On Wednesday 16 March 2005 a slim majority of U.S. Senators passed a resolution that would allow oil drilling in the Alaska National Wildlife Refuge (ANWR). There's still a ways to go before oil drilling can begin, but it is a victory for the proponents. Misguided and ignorant it may well be. Even "criminally" irresponsible many of us would claim. But the fact is that within a year, it is likely that hundreds, perhaps ultimately thousands, of humans with drilling equipment, diesel engines of all kinds, drums of chemicals, aircraft, ships, and tons of supplies to sustain these strangers will descend on a remote coastal plain, a place that some have called "America's Serengeti." We made a choice. Didn't we?
This American government has proclaimed it's about "energy independence." In this day and age who can argue with national security?

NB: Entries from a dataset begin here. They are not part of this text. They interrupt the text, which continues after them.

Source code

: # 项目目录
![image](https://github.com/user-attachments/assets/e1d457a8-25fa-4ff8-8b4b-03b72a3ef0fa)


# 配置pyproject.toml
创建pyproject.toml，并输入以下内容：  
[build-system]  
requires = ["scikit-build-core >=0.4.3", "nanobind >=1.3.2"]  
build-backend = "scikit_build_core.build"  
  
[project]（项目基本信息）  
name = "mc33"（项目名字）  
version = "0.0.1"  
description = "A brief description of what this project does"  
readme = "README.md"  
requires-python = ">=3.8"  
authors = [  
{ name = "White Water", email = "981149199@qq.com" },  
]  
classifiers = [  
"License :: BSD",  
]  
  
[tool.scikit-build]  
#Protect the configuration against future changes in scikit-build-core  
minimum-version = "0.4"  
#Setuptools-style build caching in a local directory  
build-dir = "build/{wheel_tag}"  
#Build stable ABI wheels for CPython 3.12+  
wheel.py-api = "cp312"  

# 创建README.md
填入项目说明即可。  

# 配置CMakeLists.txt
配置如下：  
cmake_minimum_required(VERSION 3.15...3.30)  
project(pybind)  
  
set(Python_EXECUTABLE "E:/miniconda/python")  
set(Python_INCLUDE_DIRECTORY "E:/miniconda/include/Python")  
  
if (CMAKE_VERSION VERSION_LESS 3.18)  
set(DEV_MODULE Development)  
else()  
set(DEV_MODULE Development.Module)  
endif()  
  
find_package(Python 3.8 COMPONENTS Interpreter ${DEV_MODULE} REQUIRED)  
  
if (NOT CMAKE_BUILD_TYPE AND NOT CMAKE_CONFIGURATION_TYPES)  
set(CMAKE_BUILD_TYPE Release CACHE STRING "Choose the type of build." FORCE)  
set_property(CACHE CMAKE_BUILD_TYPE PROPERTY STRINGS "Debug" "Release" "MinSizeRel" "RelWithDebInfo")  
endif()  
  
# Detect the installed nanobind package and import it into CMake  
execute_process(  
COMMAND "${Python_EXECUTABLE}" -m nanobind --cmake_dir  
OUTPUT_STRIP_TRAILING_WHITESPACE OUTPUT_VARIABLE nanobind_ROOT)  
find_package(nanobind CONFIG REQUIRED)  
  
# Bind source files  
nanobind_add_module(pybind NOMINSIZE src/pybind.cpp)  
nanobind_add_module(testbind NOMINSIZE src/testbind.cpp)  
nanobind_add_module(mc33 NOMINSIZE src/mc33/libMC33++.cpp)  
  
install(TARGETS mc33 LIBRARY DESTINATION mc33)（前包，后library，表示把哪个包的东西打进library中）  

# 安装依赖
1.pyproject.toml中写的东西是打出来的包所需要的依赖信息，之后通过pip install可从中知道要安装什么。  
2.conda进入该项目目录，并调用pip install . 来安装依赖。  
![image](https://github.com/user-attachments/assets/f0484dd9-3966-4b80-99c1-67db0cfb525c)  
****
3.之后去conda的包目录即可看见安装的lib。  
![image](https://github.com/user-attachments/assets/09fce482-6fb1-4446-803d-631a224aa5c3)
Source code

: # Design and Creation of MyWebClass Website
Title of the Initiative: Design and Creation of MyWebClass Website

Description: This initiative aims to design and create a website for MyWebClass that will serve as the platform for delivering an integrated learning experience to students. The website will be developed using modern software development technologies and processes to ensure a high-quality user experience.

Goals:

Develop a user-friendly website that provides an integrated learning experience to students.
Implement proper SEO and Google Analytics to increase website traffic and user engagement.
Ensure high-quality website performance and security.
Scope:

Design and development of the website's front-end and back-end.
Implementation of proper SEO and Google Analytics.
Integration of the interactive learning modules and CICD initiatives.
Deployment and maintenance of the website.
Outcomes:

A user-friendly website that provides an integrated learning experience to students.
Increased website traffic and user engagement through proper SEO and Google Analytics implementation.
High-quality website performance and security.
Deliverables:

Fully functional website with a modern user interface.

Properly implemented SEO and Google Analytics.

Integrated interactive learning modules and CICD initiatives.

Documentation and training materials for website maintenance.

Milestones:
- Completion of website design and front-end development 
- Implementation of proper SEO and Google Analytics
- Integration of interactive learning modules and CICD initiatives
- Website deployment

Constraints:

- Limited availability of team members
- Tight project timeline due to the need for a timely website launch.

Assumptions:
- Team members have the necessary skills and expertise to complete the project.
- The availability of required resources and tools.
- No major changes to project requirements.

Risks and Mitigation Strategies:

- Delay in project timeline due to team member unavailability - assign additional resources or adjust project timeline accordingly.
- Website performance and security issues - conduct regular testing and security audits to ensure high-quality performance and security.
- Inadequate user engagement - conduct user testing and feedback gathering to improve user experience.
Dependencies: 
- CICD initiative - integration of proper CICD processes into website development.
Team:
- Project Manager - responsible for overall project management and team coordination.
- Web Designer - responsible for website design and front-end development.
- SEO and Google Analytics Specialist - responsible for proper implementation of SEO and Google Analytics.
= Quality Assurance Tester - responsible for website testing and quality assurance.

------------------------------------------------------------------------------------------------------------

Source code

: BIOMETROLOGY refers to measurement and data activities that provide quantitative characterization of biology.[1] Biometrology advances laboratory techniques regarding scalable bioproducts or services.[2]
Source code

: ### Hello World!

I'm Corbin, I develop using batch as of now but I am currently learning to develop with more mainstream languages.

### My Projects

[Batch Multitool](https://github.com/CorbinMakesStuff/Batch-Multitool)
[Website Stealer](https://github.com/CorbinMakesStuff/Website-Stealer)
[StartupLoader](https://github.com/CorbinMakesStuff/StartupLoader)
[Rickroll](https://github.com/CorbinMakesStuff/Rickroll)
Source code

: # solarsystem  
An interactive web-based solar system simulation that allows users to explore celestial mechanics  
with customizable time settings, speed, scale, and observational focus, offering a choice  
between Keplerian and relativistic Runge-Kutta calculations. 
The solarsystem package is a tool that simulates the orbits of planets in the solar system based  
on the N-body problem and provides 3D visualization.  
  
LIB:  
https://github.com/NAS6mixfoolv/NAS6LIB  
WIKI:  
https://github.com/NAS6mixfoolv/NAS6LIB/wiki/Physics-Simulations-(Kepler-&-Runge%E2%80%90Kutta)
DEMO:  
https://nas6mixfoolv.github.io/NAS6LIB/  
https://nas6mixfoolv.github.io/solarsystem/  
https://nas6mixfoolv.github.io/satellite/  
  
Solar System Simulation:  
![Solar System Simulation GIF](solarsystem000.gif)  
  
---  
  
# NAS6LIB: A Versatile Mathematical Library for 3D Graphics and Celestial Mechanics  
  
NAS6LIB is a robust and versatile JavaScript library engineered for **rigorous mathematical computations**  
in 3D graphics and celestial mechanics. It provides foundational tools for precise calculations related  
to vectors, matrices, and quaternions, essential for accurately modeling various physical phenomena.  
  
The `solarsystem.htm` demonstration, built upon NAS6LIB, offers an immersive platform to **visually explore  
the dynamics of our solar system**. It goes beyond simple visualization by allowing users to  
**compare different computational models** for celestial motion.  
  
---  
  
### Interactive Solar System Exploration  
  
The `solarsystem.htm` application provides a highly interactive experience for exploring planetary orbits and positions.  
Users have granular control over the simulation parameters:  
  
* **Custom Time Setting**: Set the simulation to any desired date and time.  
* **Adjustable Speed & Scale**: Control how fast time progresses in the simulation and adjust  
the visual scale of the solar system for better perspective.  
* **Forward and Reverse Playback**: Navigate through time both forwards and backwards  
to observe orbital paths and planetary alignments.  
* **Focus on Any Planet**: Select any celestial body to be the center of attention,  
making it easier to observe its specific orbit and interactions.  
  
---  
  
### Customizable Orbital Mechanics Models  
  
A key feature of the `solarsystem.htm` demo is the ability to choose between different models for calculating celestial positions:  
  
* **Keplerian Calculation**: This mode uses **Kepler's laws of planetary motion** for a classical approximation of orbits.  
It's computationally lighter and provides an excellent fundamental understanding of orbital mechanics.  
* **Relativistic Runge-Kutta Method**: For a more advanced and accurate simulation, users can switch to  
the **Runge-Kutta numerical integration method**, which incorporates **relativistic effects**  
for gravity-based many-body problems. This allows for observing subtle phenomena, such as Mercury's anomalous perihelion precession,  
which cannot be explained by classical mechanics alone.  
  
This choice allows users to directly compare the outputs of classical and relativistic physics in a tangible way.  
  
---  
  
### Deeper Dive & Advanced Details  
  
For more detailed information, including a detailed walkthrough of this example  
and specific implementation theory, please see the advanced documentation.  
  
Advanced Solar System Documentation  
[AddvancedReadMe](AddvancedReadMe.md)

Of course, the U.S. has been aiding and abetting religious fascism in the Middle East (of which terrorism is a part) for years, because we haven't had any American energy conservation policy, at least one created by the "elected" representatives for the citizens of the country.
Thomas Friedman, the N.Y. Times columnist, in a recent article, called the almost dysfunctional fixation on Alaska oil drilling "mind-boggling." His article was not primarily about Alaska but our growing dependency on China, and our decreasing leverage with the country most likely to be our major competitor--because of the dim-witted (my words) policies of the Bush administration.
Friedman believes any oil that may eventually come out of the Alaska Refuge will probably benefit the consumers of China and Japan more than the citizens of the United States, because of distances and refinery capacity. And, as oil demand increases in both China and India, prices will continue to rise for Americans--significantly. As the proverbial broken record says over and over again, a slight increase in fuel efficiency standards in the United States would offset any possible marginal gain from drilling in ANWR ... and might actually set us on a course of something that resembles a degree of energy independence.
The current American government has clearly decided that protection and preservation is not part of its energy policy. The current American government has clearly decided that America needs to remain an insatiable, reckless, world class drunk. Last, the current United States Senate has clearly decided they are nearly as irrelevant as the Roman senate at the time of the Empire. But it's our choice. Isn't it?